| Given data |

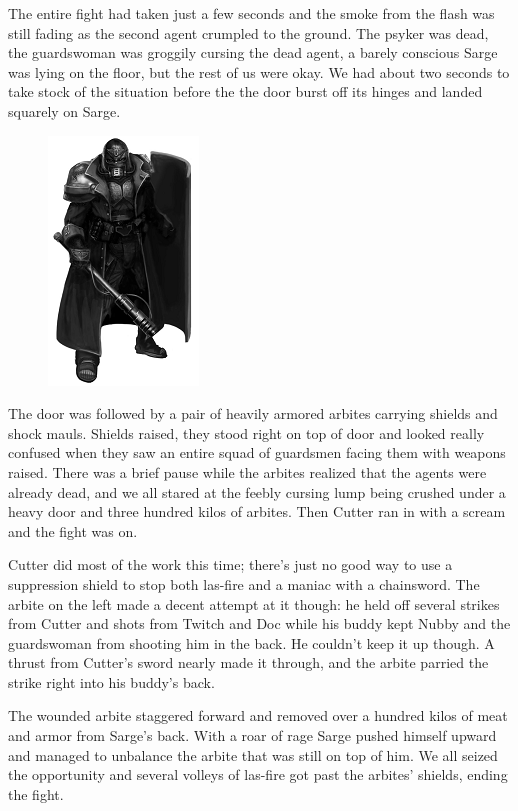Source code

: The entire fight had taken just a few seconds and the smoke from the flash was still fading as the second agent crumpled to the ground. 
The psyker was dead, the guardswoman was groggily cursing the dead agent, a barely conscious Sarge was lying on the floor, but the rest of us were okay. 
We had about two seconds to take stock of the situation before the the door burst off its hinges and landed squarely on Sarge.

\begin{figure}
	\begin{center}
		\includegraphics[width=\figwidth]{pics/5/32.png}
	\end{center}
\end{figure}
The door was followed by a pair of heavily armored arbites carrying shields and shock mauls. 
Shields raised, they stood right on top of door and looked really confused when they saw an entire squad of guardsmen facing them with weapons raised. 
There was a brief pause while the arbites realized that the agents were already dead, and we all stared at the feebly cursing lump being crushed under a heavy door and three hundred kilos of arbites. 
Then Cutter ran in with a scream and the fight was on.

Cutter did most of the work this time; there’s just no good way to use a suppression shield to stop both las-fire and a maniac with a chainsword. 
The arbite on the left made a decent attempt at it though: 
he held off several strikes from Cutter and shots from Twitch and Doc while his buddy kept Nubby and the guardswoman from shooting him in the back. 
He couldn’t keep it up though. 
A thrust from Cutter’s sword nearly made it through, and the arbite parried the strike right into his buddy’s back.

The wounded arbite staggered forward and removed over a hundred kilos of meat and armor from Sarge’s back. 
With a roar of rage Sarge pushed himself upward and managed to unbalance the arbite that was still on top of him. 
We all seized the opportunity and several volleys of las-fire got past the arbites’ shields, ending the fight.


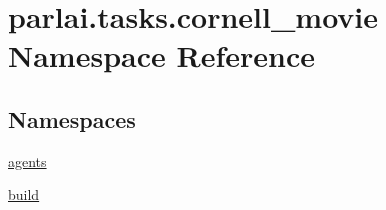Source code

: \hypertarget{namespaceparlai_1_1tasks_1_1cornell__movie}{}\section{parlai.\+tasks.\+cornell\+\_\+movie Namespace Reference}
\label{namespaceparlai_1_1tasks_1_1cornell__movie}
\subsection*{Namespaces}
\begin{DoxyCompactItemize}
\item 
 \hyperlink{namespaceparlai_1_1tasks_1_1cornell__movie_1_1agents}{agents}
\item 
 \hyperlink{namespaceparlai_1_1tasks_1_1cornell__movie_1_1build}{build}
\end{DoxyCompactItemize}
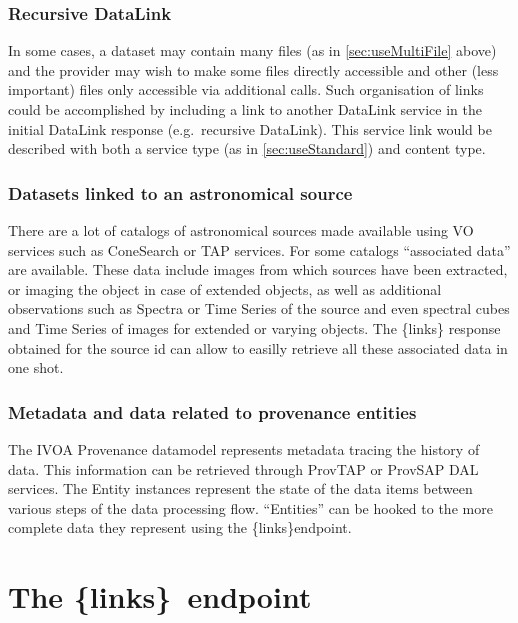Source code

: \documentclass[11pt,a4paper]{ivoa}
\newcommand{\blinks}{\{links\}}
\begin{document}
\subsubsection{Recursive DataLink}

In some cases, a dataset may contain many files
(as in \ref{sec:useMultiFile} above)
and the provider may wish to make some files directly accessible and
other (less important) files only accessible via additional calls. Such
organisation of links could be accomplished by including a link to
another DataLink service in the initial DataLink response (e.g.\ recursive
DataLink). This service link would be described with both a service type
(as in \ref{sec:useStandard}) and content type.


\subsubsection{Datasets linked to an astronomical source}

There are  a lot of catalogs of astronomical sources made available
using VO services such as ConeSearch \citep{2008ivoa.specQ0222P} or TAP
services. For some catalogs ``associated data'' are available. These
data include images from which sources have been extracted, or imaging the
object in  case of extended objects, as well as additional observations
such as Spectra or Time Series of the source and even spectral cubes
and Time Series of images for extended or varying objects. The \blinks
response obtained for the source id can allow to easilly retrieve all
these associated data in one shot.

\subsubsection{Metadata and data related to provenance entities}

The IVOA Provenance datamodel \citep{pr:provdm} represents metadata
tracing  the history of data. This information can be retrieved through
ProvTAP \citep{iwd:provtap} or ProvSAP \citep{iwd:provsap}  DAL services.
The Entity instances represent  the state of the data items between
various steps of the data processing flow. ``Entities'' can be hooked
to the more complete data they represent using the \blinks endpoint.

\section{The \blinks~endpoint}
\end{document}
...
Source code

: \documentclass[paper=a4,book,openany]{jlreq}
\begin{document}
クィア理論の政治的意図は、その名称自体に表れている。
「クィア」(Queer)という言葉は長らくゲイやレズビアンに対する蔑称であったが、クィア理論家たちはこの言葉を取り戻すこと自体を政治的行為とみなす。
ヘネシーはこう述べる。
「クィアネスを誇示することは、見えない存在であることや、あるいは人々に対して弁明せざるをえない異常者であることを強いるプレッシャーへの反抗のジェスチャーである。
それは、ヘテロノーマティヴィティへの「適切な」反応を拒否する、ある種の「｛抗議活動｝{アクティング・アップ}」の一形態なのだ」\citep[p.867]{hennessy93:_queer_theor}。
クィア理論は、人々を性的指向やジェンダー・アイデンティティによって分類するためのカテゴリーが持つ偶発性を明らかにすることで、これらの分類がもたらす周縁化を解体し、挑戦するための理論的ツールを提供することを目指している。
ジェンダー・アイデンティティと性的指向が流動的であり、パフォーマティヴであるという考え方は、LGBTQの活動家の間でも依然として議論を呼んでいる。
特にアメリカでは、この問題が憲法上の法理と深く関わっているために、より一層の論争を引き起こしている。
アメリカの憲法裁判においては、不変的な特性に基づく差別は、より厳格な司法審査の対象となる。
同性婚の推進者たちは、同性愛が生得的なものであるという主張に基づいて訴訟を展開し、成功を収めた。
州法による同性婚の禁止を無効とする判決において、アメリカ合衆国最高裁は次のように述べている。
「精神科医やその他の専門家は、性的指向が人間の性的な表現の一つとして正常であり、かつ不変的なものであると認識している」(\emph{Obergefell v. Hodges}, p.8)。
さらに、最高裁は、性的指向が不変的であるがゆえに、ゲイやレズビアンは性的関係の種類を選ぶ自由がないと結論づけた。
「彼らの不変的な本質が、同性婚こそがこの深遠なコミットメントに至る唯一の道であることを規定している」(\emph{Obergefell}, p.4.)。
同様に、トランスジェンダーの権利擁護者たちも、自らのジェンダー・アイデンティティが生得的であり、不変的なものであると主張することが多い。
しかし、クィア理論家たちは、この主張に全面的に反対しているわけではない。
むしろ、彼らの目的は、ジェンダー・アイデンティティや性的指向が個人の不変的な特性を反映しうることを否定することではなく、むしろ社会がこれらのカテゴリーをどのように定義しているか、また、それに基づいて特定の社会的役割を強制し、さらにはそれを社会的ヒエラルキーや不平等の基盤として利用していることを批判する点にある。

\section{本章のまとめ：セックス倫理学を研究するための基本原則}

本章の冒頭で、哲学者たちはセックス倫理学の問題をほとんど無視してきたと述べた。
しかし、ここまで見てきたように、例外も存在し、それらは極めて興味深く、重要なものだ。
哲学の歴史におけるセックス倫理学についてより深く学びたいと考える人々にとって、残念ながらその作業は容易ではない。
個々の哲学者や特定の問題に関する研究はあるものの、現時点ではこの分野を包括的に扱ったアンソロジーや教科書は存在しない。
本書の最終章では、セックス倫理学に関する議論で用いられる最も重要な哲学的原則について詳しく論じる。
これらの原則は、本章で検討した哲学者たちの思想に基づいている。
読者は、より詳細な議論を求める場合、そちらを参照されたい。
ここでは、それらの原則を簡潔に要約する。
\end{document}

| Activity |
Tally the lines above that contain "type"; give only the number.

| Answer to the exercise |
2